Naturally, Mr. Ponnuru accurately addresses Mr. Noah’s character and expressions as “vileness”. What I think really aggravates Mr. Ponnuru is Mr. Noah’s moral assignment upon firearm usage: “a handgun’s convenience when put to good uses is heavily outweighed by its convenience when put to bad ones.” Whatever I could possibly do that is right and just with a firearm in Washington, DC is still wrong if whatever empowered me to do that also empowered a criminal with a similar tool. Never mind that criminals can arm themselves when and where a law-abiding citizen can not. If I have been enabled to kill a home invader and a rapist and prevent three horrific events it is an immoral empowerment to Mr. Noah because he expects that same sort of gun ownership to grant a criminal the power he used to murder his neighbor.
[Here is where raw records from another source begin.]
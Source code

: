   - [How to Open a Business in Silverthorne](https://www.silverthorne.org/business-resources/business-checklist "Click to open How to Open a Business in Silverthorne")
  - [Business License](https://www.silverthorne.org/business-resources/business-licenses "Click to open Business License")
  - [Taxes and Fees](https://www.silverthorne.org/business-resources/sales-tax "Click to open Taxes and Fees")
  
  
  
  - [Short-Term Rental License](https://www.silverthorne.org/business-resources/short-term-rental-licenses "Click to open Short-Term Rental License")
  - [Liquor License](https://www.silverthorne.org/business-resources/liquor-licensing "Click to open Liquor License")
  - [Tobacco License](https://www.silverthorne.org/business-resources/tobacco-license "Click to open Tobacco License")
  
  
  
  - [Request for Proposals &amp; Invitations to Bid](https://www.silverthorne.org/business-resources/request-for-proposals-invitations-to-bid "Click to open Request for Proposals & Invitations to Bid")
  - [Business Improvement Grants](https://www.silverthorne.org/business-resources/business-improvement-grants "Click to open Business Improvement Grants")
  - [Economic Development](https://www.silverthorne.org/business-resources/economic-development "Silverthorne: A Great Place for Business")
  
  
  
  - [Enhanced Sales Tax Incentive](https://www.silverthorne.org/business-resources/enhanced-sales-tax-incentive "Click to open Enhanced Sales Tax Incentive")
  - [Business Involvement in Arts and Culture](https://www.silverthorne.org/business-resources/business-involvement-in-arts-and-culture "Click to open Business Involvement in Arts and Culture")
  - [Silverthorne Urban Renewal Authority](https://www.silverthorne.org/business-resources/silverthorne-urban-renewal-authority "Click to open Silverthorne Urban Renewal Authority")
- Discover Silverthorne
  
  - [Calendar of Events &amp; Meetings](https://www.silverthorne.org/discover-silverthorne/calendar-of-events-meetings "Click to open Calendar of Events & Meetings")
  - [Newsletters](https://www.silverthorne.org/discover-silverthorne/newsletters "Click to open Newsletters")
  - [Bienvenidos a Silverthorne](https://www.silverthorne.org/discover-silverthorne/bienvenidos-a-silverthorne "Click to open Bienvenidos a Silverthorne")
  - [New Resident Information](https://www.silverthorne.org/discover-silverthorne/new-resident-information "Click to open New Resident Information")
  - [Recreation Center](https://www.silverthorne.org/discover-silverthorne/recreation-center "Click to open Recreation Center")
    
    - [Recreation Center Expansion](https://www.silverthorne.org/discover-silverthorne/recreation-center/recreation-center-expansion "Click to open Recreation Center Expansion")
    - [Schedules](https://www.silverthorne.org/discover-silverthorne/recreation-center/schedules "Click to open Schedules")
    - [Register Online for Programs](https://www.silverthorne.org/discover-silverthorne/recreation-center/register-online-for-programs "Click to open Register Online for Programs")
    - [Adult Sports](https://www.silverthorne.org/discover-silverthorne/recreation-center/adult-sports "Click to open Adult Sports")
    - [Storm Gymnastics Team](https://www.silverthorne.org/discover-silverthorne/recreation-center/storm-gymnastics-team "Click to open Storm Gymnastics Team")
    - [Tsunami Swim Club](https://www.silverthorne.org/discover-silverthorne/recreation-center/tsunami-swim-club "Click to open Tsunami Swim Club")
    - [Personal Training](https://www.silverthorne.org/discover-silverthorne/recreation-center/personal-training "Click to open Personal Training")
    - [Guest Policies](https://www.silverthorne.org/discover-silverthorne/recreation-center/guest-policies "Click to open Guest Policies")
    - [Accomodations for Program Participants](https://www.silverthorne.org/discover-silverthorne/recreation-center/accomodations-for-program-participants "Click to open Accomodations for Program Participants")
Mr. Ponnuru’s most legalistic criticism is of Mr. Noah’s hackneyed argument is simply

This might begin to be a cogent criticism of Scalia’s decision if the Constitution were neutral with respect to gun policy. It isn’t. Noah’s view of the balance of risks involved in liberalizing gun laws is pretty much irrelevant to the constitutional question.

Just because someone can misuse something is irrelevant to the right to use it properly.

Mind you, Mr. Noah also miscasts Justice Scalia’s majority opinion as “creating a right to convenience”, which if he was doing that, he would be pounced upon by Conservatives and originalists. What is more true to Justice Scalia’s character and Mr. Ponnuru’s character is simply thus

It would be closer to the mark, though not perfect, to say that Scalia ruled that constitutional rights should be defined in a way that made them meaningful, but that doesn’t make for quite as stinging an indictment, does it?

The Constitution has strength where it applies to the needs, rights, and burdens of the people. The same is true for all laws.